##### Data supplied

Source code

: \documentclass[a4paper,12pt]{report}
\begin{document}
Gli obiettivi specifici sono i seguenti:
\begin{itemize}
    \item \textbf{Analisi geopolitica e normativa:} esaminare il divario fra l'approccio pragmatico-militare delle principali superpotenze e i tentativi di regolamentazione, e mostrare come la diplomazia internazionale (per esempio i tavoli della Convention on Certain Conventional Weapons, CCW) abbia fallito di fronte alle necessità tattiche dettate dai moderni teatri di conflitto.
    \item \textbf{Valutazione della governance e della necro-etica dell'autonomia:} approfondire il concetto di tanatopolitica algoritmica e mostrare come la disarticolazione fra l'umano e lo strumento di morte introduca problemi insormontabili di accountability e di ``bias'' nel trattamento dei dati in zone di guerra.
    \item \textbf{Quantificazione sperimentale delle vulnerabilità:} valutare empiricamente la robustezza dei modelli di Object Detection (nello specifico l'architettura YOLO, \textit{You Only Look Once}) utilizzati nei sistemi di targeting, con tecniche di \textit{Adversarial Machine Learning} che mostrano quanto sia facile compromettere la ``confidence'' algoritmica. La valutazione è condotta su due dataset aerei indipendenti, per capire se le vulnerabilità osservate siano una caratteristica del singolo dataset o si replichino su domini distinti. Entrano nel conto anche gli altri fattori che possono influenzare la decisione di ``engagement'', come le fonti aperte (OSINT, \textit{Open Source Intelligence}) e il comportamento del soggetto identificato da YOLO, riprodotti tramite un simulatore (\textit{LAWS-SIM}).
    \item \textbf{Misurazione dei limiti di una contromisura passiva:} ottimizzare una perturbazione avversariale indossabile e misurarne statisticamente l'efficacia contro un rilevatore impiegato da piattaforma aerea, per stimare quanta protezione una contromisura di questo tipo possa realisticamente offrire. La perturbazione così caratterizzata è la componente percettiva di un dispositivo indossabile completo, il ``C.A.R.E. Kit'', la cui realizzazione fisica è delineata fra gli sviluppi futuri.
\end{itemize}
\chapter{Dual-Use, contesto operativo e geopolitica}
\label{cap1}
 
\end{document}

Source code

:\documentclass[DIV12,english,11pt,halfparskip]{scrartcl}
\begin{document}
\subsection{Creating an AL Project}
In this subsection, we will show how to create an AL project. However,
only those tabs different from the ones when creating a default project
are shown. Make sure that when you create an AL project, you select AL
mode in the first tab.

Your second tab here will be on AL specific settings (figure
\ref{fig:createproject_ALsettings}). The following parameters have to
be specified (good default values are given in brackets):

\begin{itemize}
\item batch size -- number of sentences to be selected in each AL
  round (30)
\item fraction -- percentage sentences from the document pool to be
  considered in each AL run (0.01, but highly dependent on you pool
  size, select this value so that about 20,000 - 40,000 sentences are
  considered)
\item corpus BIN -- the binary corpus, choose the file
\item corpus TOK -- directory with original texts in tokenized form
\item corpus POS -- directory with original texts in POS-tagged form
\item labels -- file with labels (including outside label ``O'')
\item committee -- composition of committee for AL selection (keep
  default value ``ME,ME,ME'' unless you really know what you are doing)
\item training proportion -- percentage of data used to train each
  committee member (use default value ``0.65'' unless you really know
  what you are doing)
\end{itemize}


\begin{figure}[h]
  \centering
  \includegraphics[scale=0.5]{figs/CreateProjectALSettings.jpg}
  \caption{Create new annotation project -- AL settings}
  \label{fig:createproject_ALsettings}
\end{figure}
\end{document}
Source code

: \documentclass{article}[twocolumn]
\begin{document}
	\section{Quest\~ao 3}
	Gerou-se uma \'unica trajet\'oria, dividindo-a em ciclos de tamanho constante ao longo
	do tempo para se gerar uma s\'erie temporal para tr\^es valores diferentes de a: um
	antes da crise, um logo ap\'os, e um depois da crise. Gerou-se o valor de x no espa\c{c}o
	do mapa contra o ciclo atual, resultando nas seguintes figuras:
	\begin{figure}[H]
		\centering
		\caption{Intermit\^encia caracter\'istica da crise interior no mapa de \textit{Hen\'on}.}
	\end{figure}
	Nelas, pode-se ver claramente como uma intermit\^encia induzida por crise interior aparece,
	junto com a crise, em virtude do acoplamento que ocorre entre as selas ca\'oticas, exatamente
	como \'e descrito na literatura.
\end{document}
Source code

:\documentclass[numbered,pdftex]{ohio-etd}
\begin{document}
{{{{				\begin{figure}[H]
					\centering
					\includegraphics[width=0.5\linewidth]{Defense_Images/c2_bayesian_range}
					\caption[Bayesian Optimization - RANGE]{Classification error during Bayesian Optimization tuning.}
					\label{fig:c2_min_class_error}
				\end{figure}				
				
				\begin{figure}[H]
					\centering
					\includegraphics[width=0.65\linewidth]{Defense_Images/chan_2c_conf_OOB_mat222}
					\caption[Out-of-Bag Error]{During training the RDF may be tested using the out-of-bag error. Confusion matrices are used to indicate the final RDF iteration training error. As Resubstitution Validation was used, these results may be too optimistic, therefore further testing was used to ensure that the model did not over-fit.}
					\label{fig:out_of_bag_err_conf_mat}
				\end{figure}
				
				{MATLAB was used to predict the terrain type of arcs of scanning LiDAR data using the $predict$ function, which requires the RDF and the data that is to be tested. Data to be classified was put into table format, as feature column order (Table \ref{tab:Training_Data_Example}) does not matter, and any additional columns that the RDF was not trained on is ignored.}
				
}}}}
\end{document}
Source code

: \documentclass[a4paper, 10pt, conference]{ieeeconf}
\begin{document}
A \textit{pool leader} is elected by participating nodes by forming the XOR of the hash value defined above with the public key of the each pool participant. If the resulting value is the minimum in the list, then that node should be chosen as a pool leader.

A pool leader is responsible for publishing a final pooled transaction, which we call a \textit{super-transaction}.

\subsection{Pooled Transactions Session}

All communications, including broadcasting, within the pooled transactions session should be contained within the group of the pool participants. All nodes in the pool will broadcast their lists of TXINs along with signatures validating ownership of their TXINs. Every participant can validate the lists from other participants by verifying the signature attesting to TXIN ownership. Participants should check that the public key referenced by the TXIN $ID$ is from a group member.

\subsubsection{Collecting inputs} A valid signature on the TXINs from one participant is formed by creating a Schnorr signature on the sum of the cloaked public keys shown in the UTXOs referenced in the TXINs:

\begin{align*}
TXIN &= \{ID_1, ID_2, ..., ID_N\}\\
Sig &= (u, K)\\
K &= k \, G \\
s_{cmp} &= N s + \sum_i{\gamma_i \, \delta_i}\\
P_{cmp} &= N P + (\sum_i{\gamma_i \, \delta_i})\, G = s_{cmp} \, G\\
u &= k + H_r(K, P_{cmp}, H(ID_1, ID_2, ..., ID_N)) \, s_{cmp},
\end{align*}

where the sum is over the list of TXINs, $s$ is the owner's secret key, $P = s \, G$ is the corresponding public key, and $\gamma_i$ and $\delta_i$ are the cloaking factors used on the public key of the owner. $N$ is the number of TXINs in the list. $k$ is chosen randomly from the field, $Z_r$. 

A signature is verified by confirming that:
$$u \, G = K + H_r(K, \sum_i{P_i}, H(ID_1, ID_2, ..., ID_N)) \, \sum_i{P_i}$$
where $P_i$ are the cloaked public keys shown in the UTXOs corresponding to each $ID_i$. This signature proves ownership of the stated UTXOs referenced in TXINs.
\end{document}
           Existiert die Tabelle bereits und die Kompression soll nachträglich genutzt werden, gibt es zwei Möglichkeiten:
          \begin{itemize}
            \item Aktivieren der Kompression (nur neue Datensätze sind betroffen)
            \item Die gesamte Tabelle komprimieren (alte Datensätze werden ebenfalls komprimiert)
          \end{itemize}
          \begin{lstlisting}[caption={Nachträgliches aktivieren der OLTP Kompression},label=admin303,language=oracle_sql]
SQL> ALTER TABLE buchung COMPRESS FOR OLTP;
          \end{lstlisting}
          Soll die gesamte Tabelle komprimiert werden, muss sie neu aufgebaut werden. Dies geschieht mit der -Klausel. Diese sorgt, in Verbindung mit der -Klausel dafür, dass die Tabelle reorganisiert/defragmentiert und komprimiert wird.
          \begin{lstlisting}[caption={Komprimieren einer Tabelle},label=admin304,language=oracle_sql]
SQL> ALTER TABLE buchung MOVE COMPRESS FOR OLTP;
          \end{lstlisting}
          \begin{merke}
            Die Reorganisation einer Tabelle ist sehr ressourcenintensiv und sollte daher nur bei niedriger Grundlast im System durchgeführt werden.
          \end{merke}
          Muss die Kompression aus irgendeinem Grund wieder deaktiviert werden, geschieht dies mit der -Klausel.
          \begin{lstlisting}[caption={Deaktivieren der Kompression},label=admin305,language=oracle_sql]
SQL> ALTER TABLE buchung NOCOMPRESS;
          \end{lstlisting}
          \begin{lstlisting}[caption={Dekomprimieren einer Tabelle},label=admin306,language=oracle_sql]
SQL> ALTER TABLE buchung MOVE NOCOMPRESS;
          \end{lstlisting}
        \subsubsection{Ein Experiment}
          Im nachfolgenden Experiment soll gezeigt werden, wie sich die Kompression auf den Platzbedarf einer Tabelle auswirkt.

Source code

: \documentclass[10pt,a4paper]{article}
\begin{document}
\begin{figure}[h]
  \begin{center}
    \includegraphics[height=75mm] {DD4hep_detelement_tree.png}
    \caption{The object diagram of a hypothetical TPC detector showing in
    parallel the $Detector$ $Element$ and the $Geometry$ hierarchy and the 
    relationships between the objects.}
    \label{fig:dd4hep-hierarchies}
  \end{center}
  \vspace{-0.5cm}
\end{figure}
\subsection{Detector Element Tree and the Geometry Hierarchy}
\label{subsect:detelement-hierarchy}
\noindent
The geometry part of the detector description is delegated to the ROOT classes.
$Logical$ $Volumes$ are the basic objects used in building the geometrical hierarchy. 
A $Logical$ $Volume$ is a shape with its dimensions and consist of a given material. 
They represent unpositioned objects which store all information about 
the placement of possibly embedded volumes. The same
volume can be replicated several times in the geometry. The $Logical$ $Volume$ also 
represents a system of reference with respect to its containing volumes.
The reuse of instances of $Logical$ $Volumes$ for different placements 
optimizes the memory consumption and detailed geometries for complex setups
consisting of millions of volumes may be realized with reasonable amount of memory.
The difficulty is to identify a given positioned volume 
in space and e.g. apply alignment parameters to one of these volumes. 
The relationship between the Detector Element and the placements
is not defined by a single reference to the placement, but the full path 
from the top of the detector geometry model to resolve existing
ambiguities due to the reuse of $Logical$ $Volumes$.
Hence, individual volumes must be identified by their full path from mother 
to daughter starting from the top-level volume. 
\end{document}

##########

* Exercise details
Read the records above. Show each line that has the string "their".

* Finished exercise
All communications, including broadcasting, within the pooled transactions session should be contained within the group of the pool participants. All nodes in the pool will broadcast their lists of TXINs along with signatures validating ownership of their TXINs. Every participant can validate the lists from other participants by verifying the signature attesting to TXIN ownership. Participants should check that the public key referenced by the TXIN $ID$ is from a group member.
Hence, individual volumes must be identified by their full path from mother 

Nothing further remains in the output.